Le Père Jean unissait tout le monde par son amour ; il ne souffrait pas d’étroitesse de vues. Venaient à lui aussi bien des prêtres que des moines, des érudits que des gens simples, des riches que des pauvres. C’était agréable de célébrer avec lui, car alors s’approchaient du trône de Dieu moines et paroissiens, offrant ainsi l’occasion de sentir que le Christ reçoit tout le monde dans sa paternelle étreinte.
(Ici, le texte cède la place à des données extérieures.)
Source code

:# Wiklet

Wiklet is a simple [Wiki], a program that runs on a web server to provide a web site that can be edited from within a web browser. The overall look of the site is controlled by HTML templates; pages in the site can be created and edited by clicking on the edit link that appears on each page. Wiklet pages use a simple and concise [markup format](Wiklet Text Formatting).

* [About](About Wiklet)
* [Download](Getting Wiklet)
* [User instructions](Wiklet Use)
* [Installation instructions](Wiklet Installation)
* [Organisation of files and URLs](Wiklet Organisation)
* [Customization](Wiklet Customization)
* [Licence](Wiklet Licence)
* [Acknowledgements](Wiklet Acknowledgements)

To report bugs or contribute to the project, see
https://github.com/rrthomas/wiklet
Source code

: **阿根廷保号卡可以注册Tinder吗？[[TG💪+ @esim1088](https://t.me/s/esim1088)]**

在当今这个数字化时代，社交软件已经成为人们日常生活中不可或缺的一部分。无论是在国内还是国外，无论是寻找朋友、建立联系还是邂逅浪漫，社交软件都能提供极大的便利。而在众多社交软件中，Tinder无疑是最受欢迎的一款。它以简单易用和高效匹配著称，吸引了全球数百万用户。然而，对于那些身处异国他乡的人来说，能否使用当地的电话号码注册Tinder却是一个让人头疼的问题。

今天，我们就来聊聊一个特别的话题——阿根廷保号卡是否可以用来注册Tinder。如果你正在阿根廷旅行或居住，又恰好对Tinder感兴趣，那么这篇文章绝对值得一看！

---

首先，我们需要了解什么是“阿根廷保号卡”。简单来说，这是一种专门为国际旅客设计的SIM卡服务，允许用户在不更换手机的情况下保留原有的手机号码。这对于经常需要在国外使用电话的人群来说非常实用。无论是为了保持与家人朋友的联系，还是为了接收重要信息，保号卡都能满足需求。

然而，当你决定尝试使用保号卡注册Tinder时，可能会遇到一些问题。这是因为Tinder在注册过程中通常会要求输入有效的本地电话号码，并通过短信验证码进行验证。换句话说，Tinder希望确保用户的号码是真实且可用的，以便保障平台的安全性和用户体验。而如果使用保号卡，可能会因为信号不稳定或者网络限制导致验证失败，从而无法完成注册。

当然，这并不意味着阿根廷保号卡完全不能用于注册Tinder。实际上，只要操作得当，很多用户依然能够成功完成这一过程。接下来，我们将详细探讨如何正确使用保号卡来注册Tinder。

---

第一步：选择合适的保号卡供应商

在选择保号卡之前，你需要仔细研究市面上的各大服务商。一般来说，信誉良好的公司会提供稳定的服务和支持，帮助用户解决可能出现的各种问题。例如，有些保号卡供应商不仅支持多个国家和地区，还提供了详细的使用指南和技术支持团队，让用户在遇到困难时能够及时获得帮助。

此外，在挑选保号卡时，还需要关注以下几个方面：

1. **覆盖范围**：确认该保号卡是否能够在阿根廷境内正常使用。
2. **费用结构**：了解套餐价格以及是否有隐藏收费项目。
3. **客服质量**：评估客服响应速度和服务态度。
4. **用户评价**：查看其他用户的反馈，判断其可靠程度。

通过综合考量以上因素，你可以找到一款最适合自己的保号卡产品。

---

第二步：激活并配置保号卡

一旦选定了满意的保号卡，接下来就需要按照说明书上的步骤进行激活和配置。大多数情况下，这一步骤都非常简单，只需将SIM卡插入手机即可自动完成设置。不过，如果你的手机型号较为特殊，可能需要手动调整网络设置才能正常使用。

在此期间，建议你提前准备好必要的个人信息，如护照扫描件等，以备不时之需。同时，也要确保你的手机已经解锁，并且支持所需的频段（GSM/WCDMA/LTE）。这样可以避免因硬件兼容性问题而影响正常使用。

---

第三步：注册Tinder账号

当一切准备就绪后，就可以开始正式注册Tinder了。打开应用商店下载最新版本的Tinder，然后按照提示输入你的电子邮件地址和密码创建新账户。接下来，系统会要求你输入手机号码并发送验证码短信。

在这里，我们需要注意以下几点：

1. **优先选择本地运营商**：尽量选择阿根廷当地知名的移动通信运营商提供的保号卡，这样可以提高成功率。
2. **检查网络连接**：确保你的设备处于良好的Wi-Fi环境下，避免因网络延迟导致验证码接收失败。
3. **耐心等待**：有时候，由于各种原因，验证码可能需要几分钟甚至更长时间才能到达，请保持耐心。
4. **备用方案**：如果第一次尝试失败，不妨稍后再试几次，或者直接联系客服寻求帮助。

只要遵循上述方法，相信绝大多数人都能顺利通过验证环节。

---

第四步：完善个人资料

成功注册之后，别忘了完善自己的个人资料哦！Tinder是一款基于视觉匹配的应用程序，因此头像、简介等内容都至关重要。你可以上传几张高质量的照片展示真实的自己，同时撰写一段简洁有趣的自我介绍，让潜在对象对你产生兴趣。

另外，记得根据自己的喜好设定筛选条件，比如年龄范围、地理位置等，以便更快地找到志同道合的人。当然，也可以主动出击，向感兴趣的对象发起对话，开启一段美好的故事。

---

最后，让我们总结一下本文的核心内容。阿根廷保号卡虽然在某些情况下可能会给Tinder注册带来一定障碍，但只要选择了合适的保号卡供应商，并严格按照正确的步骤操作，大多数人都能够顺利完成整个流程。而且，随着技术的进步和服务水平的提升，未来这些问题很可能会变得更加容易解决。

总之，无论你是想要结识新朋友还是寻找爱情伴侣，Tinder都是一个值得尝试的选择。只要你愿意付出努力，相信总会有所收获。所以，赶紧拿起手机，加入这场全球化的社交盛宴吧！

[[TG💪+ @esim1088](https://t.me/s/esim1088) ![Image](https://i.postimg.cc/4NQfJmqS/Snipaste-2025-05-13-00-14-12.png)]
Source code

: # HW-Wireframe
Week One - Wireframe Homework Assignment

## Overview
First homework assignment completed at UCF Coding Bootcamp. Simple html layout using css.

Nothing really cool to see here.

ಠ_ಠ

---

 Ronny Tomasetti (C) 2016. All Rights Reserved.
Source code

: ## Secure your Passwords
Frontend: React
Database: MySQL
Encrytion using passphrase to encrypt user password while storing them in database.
Malgré qu’il était lui-même prêtre marié, Batiouchka tenait le monachisme en haute estime et s’efforça de faire construire de nombreux monastères de femmes. Il n’était donc pas étonnant qu’il prodigue des conseils en faveur de l’entrée dans la voie monastique. Un jour, pendant le Grand Carême, le Père Jean tomba gravement malade. Les médecins lui recommandèrent de manger gras. Alors, il demanda à sa mère la bénédiction pour obéir à cette recommandation. Il reçut la réponse suivante : «Mieux vaut mourir que d’enfreindre les règles de la Sainte Église».
Souvent, Batiouchka s’enquérait au sujet de Tolstoï : peut-être s’est-il repenti?… Mais il disait «Non; car il est coupable de blasphème envers l’Esprit Saint» et il alla jusqu’à annoncer la mort prochaine de l’écrivain. Qui survint effectivement.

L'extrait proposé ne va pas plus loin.